2. Aladdin: Uneven starting point
When the evil Jafar negotiates with Aladdin about the treasure that can be taken from the Cave of Wonders, he establishes a rule: “Anything you want, except for the magic lamp.” Clearly, one of the parties is in a disadvantaged and conditioned position. In addition, there is no real impediment for Aladdin to take the lamp, but Jafar pressures him and reduces the protagonist’s negotiating strength. In other words, the initial conditions do not allow for a fair negotiation, with equal opportunities to defend the interests of the two parties.
3. Hercules: Ignoring the motivations of the other party
Gathering information and knowing enough about the other party are essential requirements when negotiating. In the homonymous movie, Hercules, mythological hero with the mission to free Megara, his beloved, reaches an agreement with Hades: Megara’s life in exchange for a day without powers. The problem in this agreement lies in the fact that the hero did not gather enough information to anticipate that Hades will take advantage of the agreement pact to unleash chaos by freeing the titans, as he has demonstrated on previous occasions.

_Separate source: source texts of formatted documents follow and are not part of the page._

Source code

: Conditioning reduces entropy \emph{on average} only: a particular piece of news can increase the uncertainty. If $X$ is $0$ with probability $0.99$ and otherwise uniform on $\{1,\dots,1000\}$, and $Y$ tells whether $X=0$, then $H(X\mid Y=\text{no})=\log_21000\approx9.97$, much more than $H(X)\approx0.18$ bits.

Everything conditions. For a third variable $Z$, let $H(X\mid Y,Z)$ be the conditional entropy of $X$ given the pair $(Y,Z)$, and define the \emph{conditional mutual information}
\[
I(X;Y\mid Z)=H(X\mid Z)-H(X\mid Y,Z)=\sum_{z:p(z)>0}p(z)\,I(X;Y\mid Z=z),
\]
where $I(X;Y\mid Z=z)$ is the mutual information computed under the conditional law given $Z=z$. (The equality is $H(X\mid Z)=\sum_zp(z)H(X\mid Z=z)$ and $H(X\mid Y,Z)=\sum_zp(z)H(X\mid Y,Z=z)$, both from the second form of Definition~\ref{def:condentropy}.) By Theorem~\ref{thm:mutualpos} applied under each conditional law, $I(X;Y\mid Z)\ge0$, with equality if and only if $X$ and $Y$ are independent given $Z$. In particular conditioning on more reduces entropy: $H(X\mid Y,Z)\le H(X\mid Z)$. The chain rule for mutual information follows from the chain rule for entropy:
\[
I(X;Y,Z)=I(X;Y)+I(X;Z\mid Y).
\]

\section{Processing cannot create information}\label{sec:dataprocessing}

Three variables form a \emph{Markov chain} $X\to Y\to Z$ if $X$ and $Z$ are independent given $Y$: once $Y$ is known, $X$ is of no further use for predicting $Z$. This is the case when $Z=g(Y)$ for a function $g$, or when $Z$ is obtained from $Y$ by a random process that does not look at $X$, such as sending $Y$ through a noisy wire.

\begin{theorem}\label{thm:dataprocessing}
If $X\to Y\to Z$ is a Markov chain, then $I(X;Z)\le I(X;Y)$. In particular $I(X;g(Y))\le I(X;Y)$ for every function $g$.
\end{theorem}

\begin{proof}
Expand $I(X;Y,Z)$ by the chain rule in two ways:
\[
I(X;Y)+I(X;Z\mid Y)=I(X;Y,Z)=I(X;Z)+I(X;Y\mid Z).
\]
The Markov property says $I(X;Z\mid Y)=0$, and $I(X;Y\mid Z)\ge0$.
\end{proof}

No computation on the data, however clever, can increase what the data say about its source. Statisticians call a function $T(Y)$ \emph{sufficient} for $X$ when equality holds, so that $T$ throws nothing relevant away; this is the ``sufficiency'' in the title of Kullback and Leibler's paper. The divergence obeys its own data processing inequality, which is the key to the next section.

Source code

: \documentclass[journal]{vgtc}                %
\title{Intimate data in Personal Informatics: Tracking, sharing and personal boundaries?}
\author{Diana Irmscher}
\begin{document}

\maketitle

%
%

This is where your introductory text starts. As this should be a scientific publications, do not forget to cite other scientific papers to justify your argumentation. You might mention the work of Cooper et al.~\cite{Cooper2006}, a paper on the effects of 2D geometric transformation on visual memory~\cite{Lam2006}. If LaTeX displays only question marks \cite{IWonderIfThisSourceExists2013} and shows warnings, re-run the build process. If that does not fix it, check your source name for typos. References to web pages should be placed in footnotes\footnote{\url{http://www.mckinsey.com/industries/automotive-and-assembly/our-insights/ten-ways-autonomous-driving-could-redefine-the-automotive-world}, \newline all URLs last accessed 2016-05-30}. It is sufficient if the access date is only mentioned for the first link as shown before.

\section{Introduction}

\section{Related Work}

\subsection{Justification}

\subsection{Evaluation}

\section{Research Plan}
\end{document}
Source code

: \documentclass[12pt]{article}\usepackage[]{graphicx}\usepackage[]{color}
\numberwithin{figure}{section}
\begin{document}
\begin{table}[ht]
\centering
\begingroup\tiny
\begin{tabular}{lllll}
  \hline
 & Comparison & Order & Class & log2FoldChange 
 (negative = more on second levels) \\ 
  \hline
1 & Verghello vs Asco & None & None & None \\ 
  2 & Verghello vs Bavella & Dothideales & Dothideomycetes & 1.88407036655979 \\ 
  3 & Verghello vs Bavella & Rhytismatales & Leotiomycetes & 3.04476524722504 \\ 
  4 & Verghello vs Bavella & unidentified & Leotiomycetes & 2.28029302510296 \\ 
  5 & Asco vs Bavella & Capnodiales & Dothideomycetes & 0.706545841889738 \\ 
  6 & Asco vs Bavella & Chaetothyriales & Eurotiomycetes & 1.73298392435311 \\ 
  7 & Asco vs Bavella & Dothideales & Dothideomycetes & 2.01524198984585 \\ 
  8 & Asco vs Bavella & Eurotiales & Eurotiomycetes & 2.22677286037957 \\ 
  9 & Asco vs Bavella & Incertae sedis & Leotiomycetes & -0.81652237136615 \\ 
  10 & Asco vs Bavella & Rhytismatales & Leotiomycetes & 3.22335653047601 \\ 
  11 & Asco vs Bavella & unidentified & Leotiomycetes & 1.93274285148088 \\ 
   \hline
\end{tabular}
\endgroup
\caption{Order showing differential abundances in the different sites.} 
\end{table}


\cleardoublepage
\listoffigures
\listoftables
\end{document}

4. Cinderella: Lack of confidence
In many cases, the lack of confidence can become an obstacle in reaching an agreement during the negotiations. A negotiation must be transparent to avoid any of the parties from taking an advantageous position.
In Cinderella, the protagonist reaches an agreement with her stepmother. She will be allowed to attend the ball that night if she completes her household chores. However, her stepmother betrays her to ensure she cannot complete her chores. Her abuse of power and misleading intentions lead to an unequal relationship, resulting in straying from what a good negotiation should be like.
5. The Lion King: Short-term vision
Good negotiators must have a broad vision in negotiations that allows them not to lose sight of the final objective of the negotiation and not get carried away by a short-term approach.
Scar, the villain of The Lion King, negotiates with the hyenas, so they can join him in exchange for food. Blinded by gaining power as soon as possible, he is not aware of the large number of hyenas he would have to feed. The absence of a long-term vision brings consequences: the hyenas, disappointed and angry because he has not honored his part of the deal (provide them with food), turn up against him.
In a good negotiation, both parties should accept the same starting conditions. The most experienced villains, however, use lies and the deceitful intentions that prevent reaching a satisfactory agreement for both parties, in favor of their selfish interests.
On the contrary, the ideal negotiation requires gathering information to make the most appropriate decisions, enjoying confidence in oneself and in the other, taking into account the long-term risks that a certain agreement can entail, as well as a broad vision of the situation and knowing how to maintain self-control.